Aim of the exercise: From the first line to the last, set down the data exactly as given.

Dataset entries:
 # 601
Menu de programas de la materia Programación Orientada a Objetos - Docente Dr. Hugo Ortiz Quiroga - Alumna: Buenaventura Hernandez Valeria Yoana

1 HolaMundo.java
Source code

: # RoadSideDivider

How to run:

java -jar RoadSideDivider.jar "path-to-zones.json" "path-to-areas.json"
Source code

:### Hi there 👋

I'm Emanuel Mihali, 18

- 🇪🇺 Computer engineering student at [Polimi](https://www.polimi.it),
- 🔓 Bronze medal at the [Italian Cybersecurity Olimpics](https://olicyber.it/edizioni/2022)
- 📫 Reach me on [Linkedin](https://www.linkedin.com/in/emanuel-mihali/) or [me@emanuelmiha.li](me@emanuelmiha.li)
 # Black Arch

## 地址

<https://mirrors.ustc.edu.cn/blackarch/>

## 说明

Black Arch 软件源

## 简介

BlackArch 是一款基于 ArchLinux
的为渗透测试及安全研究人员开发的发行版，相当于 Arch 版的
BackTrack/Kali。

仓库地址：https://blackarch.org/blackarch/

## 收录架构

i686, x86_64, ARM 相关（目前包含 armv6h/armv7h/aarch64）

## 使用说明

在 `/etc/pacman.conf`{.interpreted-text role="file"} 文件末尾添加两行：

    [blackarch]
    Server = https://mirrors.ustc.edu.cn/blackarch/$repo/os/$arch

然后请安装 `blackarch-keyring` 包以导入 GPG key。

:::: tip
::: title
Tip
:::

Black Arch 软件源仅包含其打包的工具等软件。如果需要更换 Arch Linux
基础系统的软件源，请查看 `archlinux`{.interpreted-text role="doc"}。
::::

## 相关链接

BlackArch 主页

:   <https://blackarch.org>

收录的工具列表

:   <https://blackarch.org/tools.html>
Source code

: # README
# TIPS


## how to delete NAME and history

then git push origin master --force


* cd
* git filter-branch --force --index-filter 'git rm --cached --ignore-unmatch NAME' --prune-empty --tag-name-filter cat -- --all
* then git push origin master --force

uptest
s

Solution:
 # 601
Menu de programas de la materia Programación Orientada a Objetos - Docente Dr. Hugo Ortiz Quiroga - Alumna: Buenaventura Hernandez Valeria Yoana

1 HolaMundo.java
Source code

: # RoadSideDivider

How to run:

java -jar RoadSideDivider.jar "path-to-zones.json" "path-to-areas.json"
Source code

:### Hi there 👋

I'm Emanuel Mihali, 18

- 🇪🇺 Computer engineering student at [Polimi](https://www.polimi.it),
- 🔓 Bronze medal at the [Italian Cybersecurity Olimpics](https://olicyber.it/edizioni/2022)
- 📫 Reach me on [Linkedin](https://www.linkedin.com/in/emanuel-mihali/) or [me@emanuelmiha.li](me@emanuelmiha.li)
 # Black Arch

## 地址

<https://mirrors.ustc.edu.cn/blackarch/>

## 说明

Black Arch 软件源

## 简介

BlackArch 是一款基于 ArchLinux
的为渗透测试及安全研究人员开发的发行版，相当于 Arch 版的
BackTrack/Kali。

仓库地址：https://blackarch.org/blackarch/

## 收录架构

i686, x86_64, ARM 相关（目前包含 armv6h/armv7h/aarch64）

## 使用说明

在 `/etc/pacman.conf`{.interpreted-text role="file"} 文件末尾添加两行：

    [blackarch]
    Server = https://mirrors.ustc.edu.cn/blackarch/$repo/os/$arch

然后请安装 `blackarch-keyring` 包以导入 GPG key。

:::: tip
::: title
Tip
:::

Black Arch 软件源仅包含其打包的工具等软件。如果需要更换 Arch Linux
基础系统的软件源，请查看 `archlinux`{.interpreted-text role="doc"}。
::::

## 相关链接

BlackArch 主页

:   <https://blackarch.org>

收录的工具列表

:   <https://blackarch.org/tools.html>
Source code

: # README
# TIPS


## how to delete NAME and history

then git push origin master --force


* cd
* git filter-branch --force --index-filter 'git rm --cached --ignore-unmatch NAME' --prune-empty --tag-name-filter cat -- --all
* then git push origin master --force

uptest
s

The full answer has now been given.